Hi Lemmy.World Admins and Support Staff,
I like this place a lot and wanted to give you a heads up pollies down under passed some new laws.
The govt wants a ban on social media for everyone under 16. This week was the last sitting week of parliament and a few bills were passed by both houses and are set to become law. (See link).
I’m not after any immediate reaction or actions, but looking to bring it to your attention for you to discuss (edit:internally) how you would react. I haven’t seen the legislation and don’t know how this is meant to be mechanized and it seems pretty hard to do.
Some other tech giants have already made statements as this appears to be a worldwide first.
Edit: I might have a look at the laws text and put some details here as a comment
-AnAustralianPhotographer
Here’s a link to the text of the legislation.
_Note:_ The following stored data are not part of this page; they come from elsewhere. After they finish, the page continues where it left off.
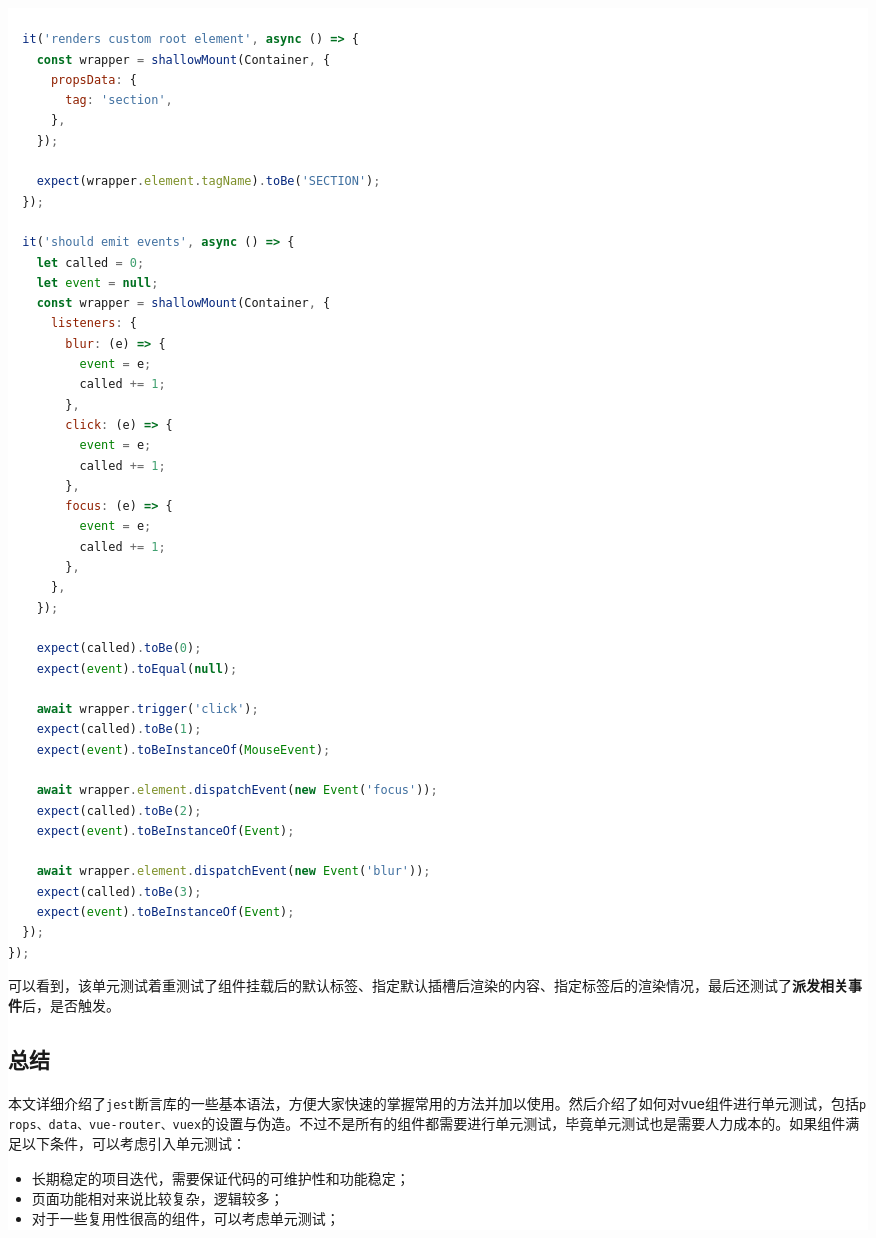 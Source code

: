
 ```js

  it('renders custom root element', async () => {
    const wrapper = shallowMount(Container, {
      propsData: {
        tag: 'section',
      },
    });

    expect(wrapper.element.tagName).toBe('SECTION');
  });

  it('should emit events', async () => {
    let called = 0;
    let event = null;
    const wrapper = shallowMount(Container, {
      listeners: {
        blur: (e) => {
          event = e;
          called += 1;
        },
        click: (e) => {
          event = e;
          called += 1;
        },
        focus: (e) => {
          event = e;
          called += 1;
        },
      },
    });

    expect(called).toBe(0);
    expect(event).toEqual(null);

    await wrapper.trigger('click');
    expect(called).toBe(1);
    expect(event).toBeInstanceOf(MouseEvent);

    await wrapper.element.dispatchEvent(new Event('focus'));
    expect(called).toBe(2);
    expect(event).toBeInstanceOf(Event);

    await wrapper.element.dispatchEvent(new Event('blur'));
    expect(called).toBe(3);
    expect(event).toBeInstanceOf(Event);
  });
});
```

可以看到，该单元测试着重测试了组件挂载后的默认标签、指定默认插槽后渲染的内容、指定标签后的渲染情况，最后还测试了**派发相关事件**后，是否触发。

## 总结

本文详细介绍了`jest`断言库的一些基本语法，方便大家快速的掌握常用的方法并加以使用。然后介绍了如何对vue组件进行单元测试，包括`props、data、vue-router、vuex`的设置与伪造。不过不是所有的组件都需要进行单元测试，毕竟单元测试也是需要人力成本的。如果组件满足以下条件，可以考虑引入单元测试：

- 长期稳定的项目迭代，需要保证代码的可维护性和功能稳定；
- 页面功能相对来说比较复杂，逻辑较多；
- 对于一些复用性很高的组件，可以考虑单元测试；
From what I understand they define it very broadly:
So basically everything Web 2.0 - ish that they haven’t given an explicit exception to. Lemmy totally qualifies.
By those definitions any newspaper website with comments is social media. The sole purpose (or main purpose) of a Lemmy instance is to aggregate links, the comments are secondary (just like in newspaper websites). The definition is too vague and if you apply it to the letter it would include 99% of websites, even porn websites have comments these days.
We call them “link posts” and I think they may qualify as posts under this broad definition.
https://www.austlii.edu.au/cgi-bin/viewdoc/au/legis/cth/consol_act/osa2021154/s11.html
Well that clears things up…
Now they just need to define “social purposes”.
They seem more concerned with making sure businesses won’t have issues.
If retailers though they might have issues just because they let customers post product reviews there would have been a fell funded campaign against the legislation.